Why The Secrecy?
The Melbourne City Council is buying up a North Melbourne block.
The buying program started about six years ago and the council now owns at least half the Capel Street block – an area bounded by Peel, Dudley, William, Capel and Victoria Streets.
The Acting Town Clerk, Mr. T. M. McCaw, said today: “Public knowledge of council land deals may negate present and future negotiations.
“People would have a yardstick by which to value their property.”
The council started buying properties in “the purple patch” to help the State Government in redevelopment plans for Victoria Market.
But the Government last year scrapped the plan for the block – which was shaded purple on the drawing by Market Planners, a consortium of architects and would have included high rise commercial development and an international hotel.
The council’s finance committee then recommended that council continue to buy properties because of its big financial commitment in the block.
Ratepayers and asking why property is being acquired if the council has no definite policy for the area.
Residents and business-men in the block are uncertain how long they can continue to live and trade in the area.

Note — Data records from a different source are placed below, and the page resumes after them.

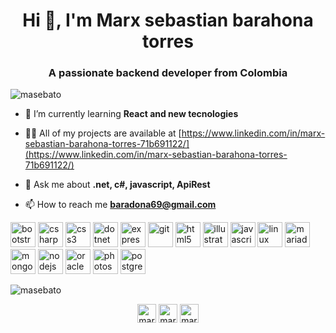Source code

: <h1 align="center">Hi 👋, I'm Marx sebastian barahona torres</h1>
<h3 align="center">A passionate backend developer from Colombia</h3>

<p align="left"> <img src="https://komarev.com/ghpvc/?username=masebato" alt="masebato" /> </p>

- 🌱 I’m currently learning **React and new tecnologies**

- 👨‍💻 All of my projects are available at [https://www.linkedin.com/in/marx-sebastian-barahona-torres-71b691122/](https://www.linkedin.com/in/marx-sebastian-barahona-torres-71b691122/)

- 💬 Ask me about **.net, c#, javascript, ApiRest**

- 📫 How to reach me **baradona69@gmail.com**

<p align="left"><img src="https://devicons.github.io/devicon/devicon.git/icons/bootstrap/bootstrap-plain.svg" alt="bootstrap" width="40" height="40"/> <img src="https://devicons.github.io/devicon/devicon.git/icons/csharp/csharp-original.svg" alt="csharp" width="40" height="40"/> <img src="https://devicons.github.io/devicon/devicon.git/icons/css3/css3-original-wordmark.svg" alt="css3" width="40" height="40"/> <img src="https://devicons.github.io/devicon/devicon.git/icons/dot-net/dot-net-original-wordmark.svg" alt="dotnet" width="40" height="40"/> <img src="https://devicons.github.io/devicon/devicon.git/icons/express/express-original-wordmark.svg" alt="express" width="40" height="40"/> <img src="https://www.vectorlogo.zone/logos/git-scm/git-scm-icon.svg" alt="git" width="40" height="40"/> <img src="https://devicons.github.io/devicon/devicon.git/icons/html5/html5-original-wordmark.svg" alt="html5" width="40" height="40"/> <img src="https://www.vectorlogo.zone/logos/adobe_illustrator/adobe_illustrator-icon.svg" alt="illustrator" width="40" height="40"/> <img src="https://devicons.github.io/devicon/devicon.git/icons/javascript/javascript-original.svg" alt="javascript" width="40" height="40"/> <img src="https://devicons.github.io/devicon/devicon.git/icons/linux/linux-original.svg" alt="linux" width="40" height="40"/> <img src="https://www.vectorlogo.zone/logos/mariadb/mariadb-icon.svg" alt="mariadb" width="40" height="40"/> <img src="https://devicons.github.io/devicon/devicon.git/icons/mongodb/mongodb-original-wordmark.svg" alt="mongodb" width="40" height="40"/> <img src="https://devicons.github.io/devicon/devicon.git/icons/nodejs/nodejs-original-wordmark.svg" alt="nodejs" width="40" height="40"/> <img src="https://devicons.github.io/devicon/devicon.git/icons/oracle/oracle-original.svg" alt="oracle" width="40" height="40"/> <img src="https://devicons.github.io/devicon/devicon.git/icons/photoshop/photoshop-plain.svg" alt="photoshop" width="40" height="40"/> <img src="https://devicons.github.io/devicon/devicon.git/icons/postgresql/postgresql-original-wordmark.svg" alt="postgresql" width="40" height="40"/></p><p><img align="center" src="https://github-readme-stats.vercel.app/api/top-langs/?username=masebato&layout=compact&hide=html" alt="masebato" /></p>

<p align="center">
<a href="https://linkedin.com/in/marx-sebastian-barahona-torres-71b691122" target="blank"><img align="center" src="https://cdn.jsdelivr.net/npm/simple-icons@3.0.1/icons/linkedin.svg" alt="marx-sebastian-barahona-torres-71b691122" height="30" width="30" /></a>
<a href="https://fb.com/marxsbt" target="blank"><img align="center" src="https://cdn.jsdelivr.net/npm/simple-icons@3.0.1/icons/facebook.svg" alt="marxsbt" height="30" width="30" /></a>
<a href="https://instagram.com/marxbt" target="blank"><img align="center" src="https://cdn.jsdelivr.net/npm/simple-icons@3.0.1/icons/instagram.svg" alt="marxbt" height="30" width="30" /></a>
</p>

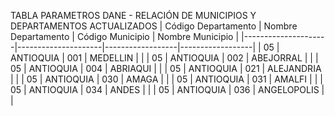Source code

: TABLA PARAMETROS
DANE - RELACIÓN DE MUNICIPIOS Y DEPARTAMENTOS ACTUALIZADOS
| Código Departamento | Nombre Departamento | Código Municipio | Nombre Municipio |
|---------------------|---------------------|------------------|------------------|
| 05 | ANTIOQUIA | 001 | MEDELLIN |  |
| 05 | ANTIOQUIA | 002 | ABEJORRAL |  |
| 05 | ANTIOQUIA | 004 | ABRIAQUI |  |
| 05 | ANTIOQUIA | 021 | ALEJANDRIA |  |
| 05 | ANTIOQUIA | 030 | AMAGA |  |
| 05 | ANTIOQUIA | 031 | AMALFI |  |
| 05 | ANTIOQUIA | 034 | ANDES |  |
| 05 | ANTIOQUIA | 036 | ANGELOPOLIS |  |
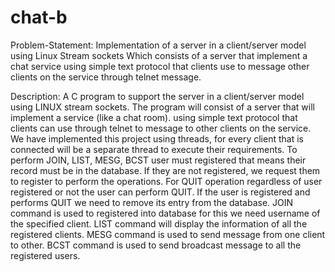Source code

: # chat-b
Problem-Statement: Implementation of a server in a client/server model using Linux Stream sockets Which consists of a server that implement a chat service using simple text protocol that clients use to message other clients on the service through telnet message.

Description:
 A C program to support the server in a client/server model using LINUX stream sockets. The program will consist of a server that will implement a service (like a chat room). using simple text protocol that clients can use through telnet to message to other clients on the service. We have implemented this project using threads, for every client that is connected will be a separate thread to execute their requirements. To perform JOIN, LIST, MESG, BCST user must registered that means their record must be in the database. If they are not registered, we request them to register to perform the operations. For QUIT operation regardless of user registered or not the user can perform QUIT. If the user is registered and performs QUIT we need to remove its entry from the database. JOIN command is used to registered into database for this we need username of the specified client. LIST command will display the information of all the registered clients. MESG command is used to send message from one client to other. BCST command is used to send broadcast message to all the registered users.
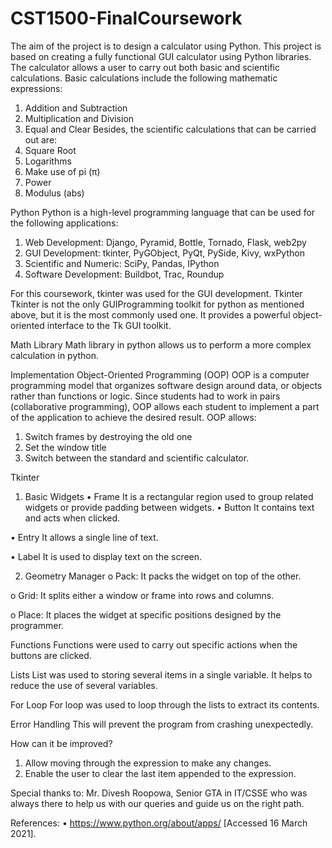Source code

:# CST1500-FinalCoursework
The aim of  the project is to design a calculator using Python.
This project is based on creating a fully functional GUI calculator using Python libraries. The calculator allows a user to carry out both basic and scientific calculations.
Basic calculations include the following mathematic expressions:
1)	Addition and Subtraction
2)	Multiplication and Division
3)	Equal and Clear
Besides, the scientific calculations that can be carried out are:
1)	Square Root
2)	Logarithms 
3)	Make use of pi (π)
4)	Power
5)	Modulus (abs)

Python 
Python is a high-level programming language that can be used for the following applications:
1)	Web Development: Django, Pyramid, Bottle, Tornado, Flask, web2py
2)	GUI Development: tkinter, PyGObject, PyQt, PySide, Kivy, wxPython
3)	Scientific and Numeric: SciPy, Pandas, IPython
4)	Software Development: Buildbot, Trac, Roundup

For this coursework, tkinter was used for the GUI development.
Tkinter 
Tkinter is not the only GUIProgramming toolkit for python as mentioned above, but it is the most commonly used one. It provides a powerful object-oriented interface to the Tk GUI toolkit.


Math Library
Math library in python allows us to perform a more complex calculation in python.

Implementation
Object-Oriented Programming (OOP)
OOP is a computer programming model that organizes software design around data, or objects rather than functions or logic. 
Since students had to work in pairs (collaborative programming), OOP allows each student to implement a part of the application to achieve the desired result.
 OOP allows:
1. Switch frames by destroying the old one
2. Set the window title
3. Switch between the standard and scientific calculator.


Tkinter
1)	Basic Widgets
•	Frame 
It is a rectangular region used to group related widgets or provide padding between widgets. 
•	Button
It contains text and acts when clicked. 

•	Entry 
It allows a single line of text.

•	Label
It is used to display text on the screen. 

2)	Geometry Manager
o	Pack: It packs the widget on top of the other.


o	Grid: It splits either a window or frame into rows and columns.
		
o	Place: It places the widget at specific positions designed by the programmer.

Functions
Functions were used to carry out specific actions when the buttons are clicked.


Lists
List was used to storing several items in a single variable. It helps to reduce the use of several variables. 

For Loop
For loop was used to loop through the lists to extract its contents.  

Error Handling
This will prevent the program from crashing unexpectedly. 


How can it be improved?
1)	Allow moving through the expression to make any changes.
2)	Enable the user to clear the last item appended to the expression.


Special thanks to:
Mr. Divesh Roopowa, Senior GTA in IT/CSSE who was always there to help us with our queries and guide us on the right path.

References: 
•	https://www.python.org/about/apps/  [Accessed 16 March 2021].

The building and town planning committee will be asked next week whether the block should be part of the market redevelopment or developed separately.
Prices
The council will not reveal the price paid or the properties – though estimates put the block’s value at well over $3.5 million.
I believe the block will be used for prime residential redevelopment.
It would become a prized urban spot adjoining the market and only a few minutes walk from the FLagstaff Gardens, the proposed museum loop station and the city.
The council would probaly get a private company to develop the low-level duster housing which would be tailored for executive living.
Like all land purchases by the council, the properties have been approved behind closed doors with the council in committee.
Melbourne city councillors have their own ideas about the block.
The lord Mayor, Cr Walker, said it should be “a buffer zone” between the redeveloped market and North Melbourne.
The chairman of the building and town planning committee, Cr John Woodruff, said he would like the block redeveloped for residential use.
Cr L. T. Fox, a member of the special Queen Victoria market redevelopment committee, said the block should be part of the market redevelopment.
Cr D. R. White, also a member of the special committee said: “Ratepayers are entitled know what is being spent and for what purpose.”
Cr J. R. Powell, who represents North Melbourne said “Why is it that the council is so short of funds it is engaged in a sort of Housing Commission redevelopment program”
He said people living in the block should be told what is happening.
Capel Street resident Miss Mandy Gray, a Melbourne University student, said: “You have a funny feeling when living between two vacant council-owned houses especially when one is always being broken into by homeless men who light fires on the floorboards”
‘How Long’
Peel Street Asian food trader Mr Pelly Chang said the council recently bought his warehouse.
‘It is unsettling for business not knowing how long I will be able to trade here,” he said.